Пестрянка сделалась необыкновенно нервна. Неволя на цепи не столько озлобила ее, как заставила чувствовать все с необыкновенной остротой. Когда к ней подходили Акулина Мироновна или девочки, она вся захлебывалась от счастья, содрогалась; на ее кроткие в эти минуты глаза набегали слезы, и нежный, робкий визг рвался невольно из ее груди. Когда к ней приближался хозяин со скудным кормом, она вся съеживалась, дрожала мелкой дрожью и, как-то скрючившись на четвереньках, подходила к еде. Когда она оставалась одна, она рвалась на цепи, вскакивая во весь рост, ибо цепь не давала ходу, и злобная тоска овладевала ею.

Сначала она выла, визжала, ожесточенно лаяла по целым дням и ночам, потом точно поняла, что это ни к чему не поведет. Она подолгу, с уставленными перед собою, тоскующими глазами, лежала теперь молча, неподвижно, и ей было как будто легче, когда на дворе никого не было: пустота вокруг, одиночество, точно смягчали острое чувство неволи, обращали это чувство в тупое, тоскливое, бессильно, тихое.

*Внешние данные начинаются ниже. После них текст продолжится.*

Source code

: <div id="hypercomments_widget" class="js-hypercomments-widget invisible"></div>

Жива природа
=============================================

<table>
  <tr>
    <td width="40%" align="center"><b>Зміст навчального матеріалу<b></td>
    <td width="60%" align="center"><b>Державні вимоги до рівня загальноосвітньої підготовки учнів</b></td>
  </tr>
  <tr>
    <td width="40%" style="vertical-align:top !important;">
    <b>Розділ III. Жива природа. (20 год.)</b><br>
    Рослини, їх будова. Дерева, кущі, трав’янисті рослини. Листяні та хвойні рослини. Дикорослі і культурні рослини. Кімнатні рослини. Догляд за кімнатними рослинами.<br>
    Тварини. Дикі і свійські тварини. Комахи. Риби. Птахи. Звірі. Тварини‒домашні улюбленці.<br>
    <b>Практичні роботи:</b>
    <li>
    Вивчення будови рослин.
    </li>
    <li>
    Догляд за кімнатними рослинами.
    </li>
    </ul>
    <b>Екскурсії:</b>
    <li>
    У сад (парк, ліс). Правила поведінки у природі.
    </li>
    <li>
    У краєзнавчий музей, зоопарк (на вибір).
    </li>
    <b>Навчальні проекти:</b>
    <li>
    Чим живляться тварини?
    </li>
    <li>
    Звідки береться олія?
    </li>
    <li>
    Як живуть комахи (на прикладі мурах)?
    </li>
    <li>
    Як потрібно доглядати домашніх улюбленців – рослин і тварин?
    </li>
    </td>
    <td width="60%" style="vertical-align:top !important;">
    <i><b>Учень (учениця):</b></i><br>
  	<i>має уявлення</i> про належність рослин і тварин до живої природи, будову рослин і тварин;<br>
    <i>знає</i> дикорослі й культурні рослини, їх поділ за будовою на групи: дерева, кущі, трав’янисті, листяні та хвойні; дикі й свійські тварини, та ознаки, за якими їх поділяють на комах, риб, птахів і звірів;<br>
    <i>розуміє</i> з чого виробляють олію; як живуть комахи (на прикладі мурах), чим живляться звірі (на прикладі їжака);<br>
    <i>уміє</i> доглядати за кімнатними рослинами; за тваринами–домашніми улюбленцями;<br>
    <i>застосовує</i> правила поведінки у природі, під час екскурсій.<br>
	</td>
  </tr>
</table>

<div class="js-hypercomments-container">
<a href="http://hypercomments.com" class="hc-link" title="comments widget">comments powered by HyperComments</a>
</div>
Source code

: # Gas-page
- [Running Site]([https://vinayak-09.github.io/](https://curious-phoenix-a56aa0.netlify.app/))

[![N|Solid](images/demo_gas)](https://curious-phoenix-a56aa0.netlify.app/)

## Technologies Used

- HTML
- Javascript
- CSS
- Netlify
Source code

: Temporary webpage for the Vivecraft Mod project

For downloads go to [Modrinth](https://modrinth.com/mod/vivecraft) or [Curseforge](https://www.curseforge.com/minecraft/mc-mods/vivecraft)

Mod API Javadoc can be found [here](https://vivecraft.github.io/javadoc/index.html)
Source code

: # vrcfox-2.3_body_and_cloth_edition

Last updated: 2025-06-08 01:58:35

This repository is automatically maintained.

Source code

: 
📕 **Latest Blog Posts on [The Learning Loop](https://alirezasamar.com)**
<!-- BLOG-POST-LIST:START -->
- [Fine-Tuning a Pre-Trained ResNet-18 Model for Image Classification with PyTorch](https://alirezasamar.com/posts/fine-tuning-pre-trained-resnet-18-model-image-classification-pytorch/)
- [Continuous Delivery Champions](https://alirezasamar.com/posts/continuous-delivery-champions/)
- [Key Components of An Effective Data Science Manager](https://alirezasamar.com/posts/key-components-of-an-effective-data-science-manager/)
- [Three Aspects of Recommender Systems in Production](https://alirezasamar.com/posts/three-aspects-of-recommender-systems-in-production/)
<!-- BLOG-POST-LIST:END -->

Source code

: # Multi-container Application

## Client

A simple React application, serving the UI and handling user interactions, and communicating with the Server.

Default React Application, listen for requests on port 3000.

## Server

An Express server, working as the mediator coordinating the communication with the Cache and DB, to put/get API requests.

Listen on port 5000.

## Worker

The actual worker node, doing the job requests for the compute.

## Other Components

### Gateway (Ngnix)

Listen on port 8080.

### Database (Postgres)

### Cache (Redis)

Но когда появлялся кто-нибудь, особенно чужой, непривычный, у нее являлось желание излить свое горе в злобе, эту злобу — в остервенелом лае. Особенно же ночью, когда становилось холодно, темно и совсем, совсем пусто, Пестрянке, комнатной собаке, спавшей раньше в комнате девочек на соломенной подстилке, становилось до того невыносимо, что она металась, как безумная, на своей цепи. В конуре было тесно, темно, дурно пахло, а снаружи было так страшно, пусто, в темноте слышались такие неуловимые, раздражающие шорохи, что уши невольно настораживались. А нос, этот ее вечный враг, почуявший когда-то заманчивый запах утки, погубившей Пестрянку, и теперь, ночью, был главной причиной ее горя. То ему ясно чудился запах совсем незнакомого человека, то ветер обдавал его запахом какой-нибудь далекой, далекой птицы, и Пестрянка со всех ног, позабыв все на свете, бросалась грудью вперед.